*Aim of the exercise:*
The answer should be a single number: how many lines in the material contain "WiiU".

*Entries shown:*

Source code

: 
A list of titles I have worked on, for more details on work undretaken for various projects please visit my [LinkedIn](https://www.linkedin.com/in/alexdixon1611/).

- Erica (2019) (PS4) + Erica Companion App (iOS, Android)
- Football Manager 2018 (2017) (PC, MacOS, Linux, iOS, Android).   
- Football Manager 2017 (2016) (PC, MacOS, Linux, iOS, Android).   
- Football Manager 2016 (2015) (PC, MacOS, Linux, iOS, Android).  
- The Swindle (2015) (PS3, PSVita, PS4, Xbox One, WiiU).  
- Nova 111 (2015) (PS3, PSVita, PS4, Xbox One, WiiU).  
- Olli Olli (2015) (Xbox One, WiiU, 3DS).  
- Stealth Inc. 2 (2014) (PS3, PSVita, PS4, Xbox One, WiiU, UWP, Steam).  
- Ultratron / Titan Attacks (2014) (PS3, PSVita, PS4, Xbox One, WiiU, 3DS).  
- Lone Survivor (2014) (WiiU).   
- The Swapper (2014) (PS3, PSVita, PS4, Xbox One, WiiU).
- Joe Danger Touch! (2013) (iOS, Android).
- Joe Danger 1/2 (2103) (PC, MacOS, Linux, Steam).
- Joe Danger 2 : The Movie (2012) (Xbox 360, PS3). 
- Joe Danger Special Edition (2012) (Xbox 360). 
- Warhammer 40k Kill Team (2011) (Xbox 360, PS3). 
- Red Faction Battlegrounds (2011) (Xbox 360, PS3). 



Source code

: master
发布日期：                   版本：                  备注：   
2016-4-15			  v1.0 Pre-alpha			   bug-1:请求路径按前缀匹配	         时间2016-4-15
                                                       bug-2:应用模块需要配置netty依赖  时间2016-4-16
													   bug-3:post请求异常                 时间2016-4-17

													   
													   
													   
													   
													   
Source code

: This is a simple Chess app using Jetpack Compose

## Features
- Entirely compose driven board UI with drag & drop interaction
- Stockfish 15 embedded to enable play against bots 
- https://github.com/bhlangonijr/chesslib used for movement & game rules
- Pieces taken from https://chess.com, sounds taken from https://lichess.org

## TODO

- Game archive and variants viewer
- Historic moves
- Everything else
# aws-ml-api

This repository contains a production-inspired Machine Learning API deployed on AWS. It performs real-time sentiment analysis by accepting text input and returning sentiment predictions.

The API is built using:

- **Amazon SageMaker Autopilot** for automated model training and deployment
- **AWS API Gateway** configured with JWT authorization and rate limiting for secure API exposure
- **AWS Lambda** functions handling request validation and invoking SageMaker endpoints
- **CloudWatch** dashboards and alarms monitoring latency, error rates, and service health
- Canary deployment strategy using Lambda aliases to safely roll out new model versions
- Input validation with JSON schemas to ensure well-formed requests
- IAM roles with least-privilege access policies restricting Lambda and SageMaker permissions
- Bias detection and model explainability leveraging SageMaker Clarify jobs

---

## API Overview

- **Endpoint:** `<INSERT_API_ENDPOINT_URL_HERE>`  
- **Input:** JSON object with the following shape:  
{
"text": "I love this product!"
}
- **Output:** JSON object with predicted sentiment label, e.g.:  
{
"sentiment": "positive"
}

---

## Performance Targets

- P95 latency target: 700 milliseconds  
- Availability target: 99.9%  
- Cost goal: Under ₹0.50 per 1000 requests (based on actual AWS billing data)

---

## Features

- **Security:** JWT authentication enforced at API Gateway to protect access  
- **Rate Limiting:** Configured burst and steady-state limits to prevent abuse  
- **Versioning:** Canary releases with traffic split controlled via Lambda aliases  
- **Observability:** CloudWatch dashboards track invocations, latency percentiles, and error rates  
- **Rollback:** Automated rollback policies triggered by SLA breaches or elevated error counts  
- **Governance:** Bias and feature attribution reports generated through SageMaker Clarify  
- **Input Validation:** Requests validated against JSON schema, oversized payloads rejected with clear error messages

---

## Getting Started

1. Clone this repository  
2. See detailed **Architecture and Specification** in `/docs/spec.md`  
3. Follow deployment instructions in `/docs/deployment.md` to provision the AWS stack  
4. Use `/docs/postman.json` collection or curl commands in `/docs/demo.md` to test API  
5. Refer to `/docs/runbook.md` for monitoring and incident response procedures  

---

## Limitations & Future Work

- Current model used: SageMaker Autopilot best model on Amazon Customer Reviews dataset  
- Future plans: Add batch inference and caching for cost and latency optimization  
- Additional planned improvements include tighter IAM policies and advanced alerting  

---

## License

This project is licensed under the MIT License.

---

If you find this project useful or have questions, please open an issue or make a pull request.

*Response for this exercise:*
7